Sarah Grace goes to sea
Chris Yerbury and Sophy White
Sun 24 Jun 2007 11:40
----- Original Message -----
Sent: Saturday, June 23, 2007 8:22 PM
Subject: No go...

 Sailing is never without its frustrations. Our planned departure for the UK this weekend is now on hold for a few days at least as the forecast shows an unavoidable area of high pressure en route. This would mean no wind or north/north easterlies. As one seasoned sailor commented drily, the wind is always good- but usually for some one else. In this case,  perfect for going to Gibraltar or the Algarve but not Plymouth. One of our scouts 2 days north is now getting headwinds so talking to him brings home the reality of unfavourable weather, marginally easing the great frustration of the morning round of weather websites which all unanimously show the same adverse conditions. As soon as there is the prospect of consistent sailing in the right direction we will be off- homeward bound!
 Another sad fact of this nomadic life is saying good bye to people. Wednesday in the evening sunshine overlooking the ranks of yachts in harbour was the time for a final drink with the group of people we now know as friends from our shared experiences on the previous passage. It was a very jolly gathering but tinged by the knowledge we would be going our seperate ways next morning. Exchanging email addresses, radio schedules and promises to visit homes in far away countries eased the seperation. Also knowing how paths cross again unexpectedly in distant ports means that we will again be able to extend an uninhibited welcome to each other where ever and when ever we meet again.

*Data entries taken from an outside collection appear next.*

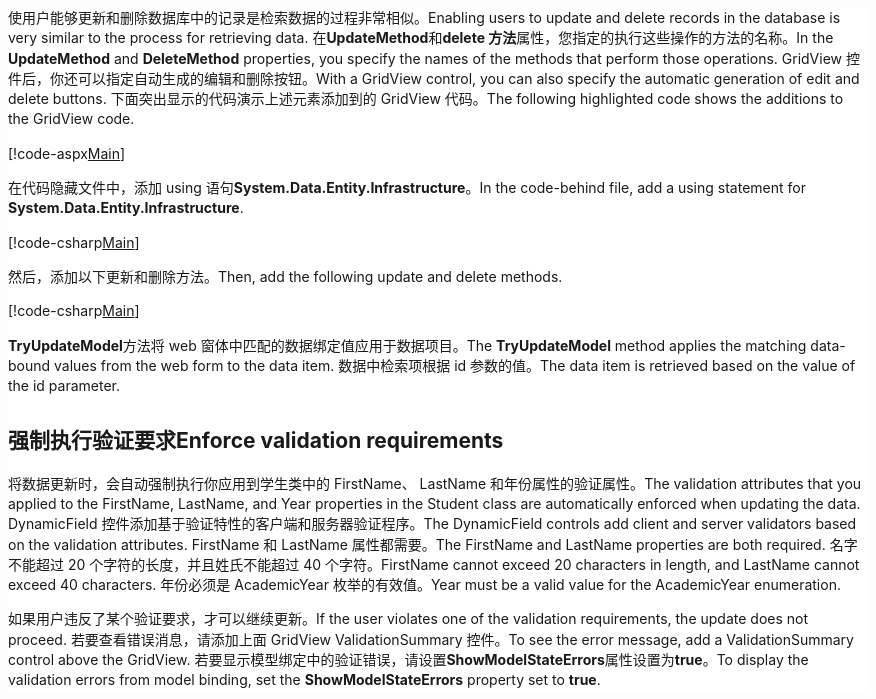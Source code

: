 <span data-ttu-id="2adbc-134">使用户能够更新和删除数据库中的记录是检索数据的过程非常相似。</span><span class="sxs-lookup"><span data-stu-id="2adbc-134">Enabling users to update and delete records in the database is very similar to the process for retrieving data.</span></span> <span data-ttu-id="2adbc-135">在**UpdateMethod**和**delete 方法**属性，您指定的执行这些操作的方法的名称。</span><span class="sxs-lookup"><span data-stu-id="2adbc-135">In the **UpdateMethod** and **DeleteMethod** properties, you specify the names of the methods that perform those operations.</span></span> <span data-ttu-id="2adbc-136">GridView 控件后，你还可以指定自动生成的编辑和删除按钮。</span><span class="sxs-lookup"><span data-stu-id="2adbc-136">With a GridView control, you can also specify the automatic generation of edit and delete buttons.</span></span> <span data-ttu-id="2adbc-137">下面突出显示的代码演示上述元素添加到的 GridView 代码。</span><span class="sxs-lookup"><span data-stu-id="2adbc-137">The following highlighted code shows the additions to the GridView code.</span></span>

[!code-aspx[Main](updating-deleting-and-creating-data/samples/sample1.aspx?highlight=4-5)]

<span data-ttu-id="2adbc-138">在代码隐藏文件中，添加 using 语句**System.Data.Entity.Infrastructure**。</span><span class="sxs-lookup"><span data-stu-id="2adbc-138">In the code-behind file, add a using statement for **System.Data.Entity.Infrastructure**.</span></span>

[!code-csharp[Main](updating-deleting-and-creating-data/samples/sample2.cs)]

<span data-ttu-id="2adbc-139">然后，添加以下更新和删除方法。</span><span class="sxs-lookup"><span data-stu-id="2adbc-139">Then, add the following update and delete methods.</span></span>

[!code-csharp[Main](updating-deleting-and-creating-data/samples/sample3.cs)]

<span data-ttu-id="2adbc-140">**TryUpdateModel**方法将 web 窗体中匹配的数据绑定值应用于数据项目。</span><span class="sxs-lookup"><span data-stu-id="2adbc-140">The **TryUpdateModel** method applies the matching data-bound values from the web form to the data item.</span></span> <span data-ttu-id="2adbc-141">数据中检索项根据 id 参数的值。</span><span class="sxs-lookup"><span data-stu-id="2adbc-141">The data item is retrieved based on the value of the id parameter.</span></span>

## <a name="enforce-validation-requirements"></a><span data-ttu-id="2adbc-142">强制执行验证要求</span><span class="sxs-lookup"><span data-stu-id="2adbc-142">Enforce validation requirements</span></span>

<span data-ttu-id="2adbc-143">将数据更新时，会自动强制执行你应用到学生类中的 FirstName、 LastName 和年份属性的验证属性。</span><span class="sxs-lookup"><span data-stu-id="2adbc-143">The validation attributes that you applied to the FirstName, LastName, and Year properties in the Student class are automatically enforced when updating the data.</span></span> <span data-ttu-id="2adbc-144">DynamicField 控件添加基于验证特性的客户端和服务器验证程序。</span><span class="sxs-lookup"><span data-stu-id="2adbc-144">The DynamicField controls add client and server validators based on the validation attributes.</span></span> <span data-ttu-id="2adbc-145">FirstName 和 LastName 属性都需要。</span><span class="sxs-lookup"><span data-stu-id="2adbc-145">The FirstName and LastName properties are both required.</span></span> <span data-ttu-id="2adbc-146">名字不能超过 20 个字符的长度，并且姓氏不能超过 40 个字符。</span><span class="sxs-lookup"><span data-stu-id="2adbc-146">FirstName cannot exceed 20 characters in length, and LastName cannot exceed 40 characters.</span></span> <span data-ttu-id="2adbc-147">年份必须是 AcademicYear 枚举的有效值。</span><span class="sxs-lookup"><span data-stu-id="2adbc-147">Year must be a valid value for the AcademicYear enumeration.</span></span>

<span data-ttu-id="2adbc-148">如果用户违反了某个验证要求，才可以继续更新。</span><span class="sxs-lookup"><span data-stu-id="2adbc-148">If the user violates one of the validation requirements, the update does not proceed.</span></span> <span data-ttu-id="2adbc-149">若要查看错误消息，请添加上面 GridView ValidationSummary 控件。</span><span class="sxs-lookup"><span data-stu-id="2adbc-149">To see the error message, add a ValidationSummary control above the GridView.</span></span> <span data-ttu-id="2adbc-150">若要显示模型绑定中的验证错误，请设置**ShowModelStateErrors**属性设置为**true**。</span><span class="sxs-lookup"><span data-stu-id="2adbc-150">To display the validation errors from model binding, set the **ShowModelStateErrors** property set to **true**.</span></span>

  Before dawn on Thursday we left Horta and sailed about 70miles to Terceira. The harbour town of Angra Do Herismo convieniently started its annual fiesta week the next evening. We spent the day exploring the island by car- again a beautifully green rural landscape divided up into small fields by dry stone walls.  I even saw  one field being tilled by a horse drawn plough. Compared to Horta, Angra  is much more cosmopolitian with the origional grand town centre buildings restored over the last  20years since being nominated as a world heritage site. It is a bit like a Portugese version of Bath with classic buildings and streets from over 200years ago providing the shops and homes of a still thriving town. It also seems remarkably devoid of a tourist element- perhaps this is because everyone here seems to be Portugese even if they are not strictly Azorean.
 The fiesta began with a 21 gun salute and the turning on of the very tasteful street lights+decorations at dusk. As the place filled with thousands of people a red carpet was laid that stretched for many blocks on top of the cobbled roads. Over this there then came a long procession of floats and groups of people in full costume, often accompanied by music and dance, depicting different regions of Portugal's past empire. So included were Brazilians samba-ing, Chinese dragon dancers, Indian dancers, government soldiers fighting pirates and courtiers in full 18th century attire. The trading route to and from the countries passed through the Azores and Angra was for some while its principal port.
 So while we are all itching to get moving, there is lots going on here to help pass the time. And if we stay long enough I wouldn't be suprised to see a familiar boat or two from Horta catch us up and we will then be among old friends again too.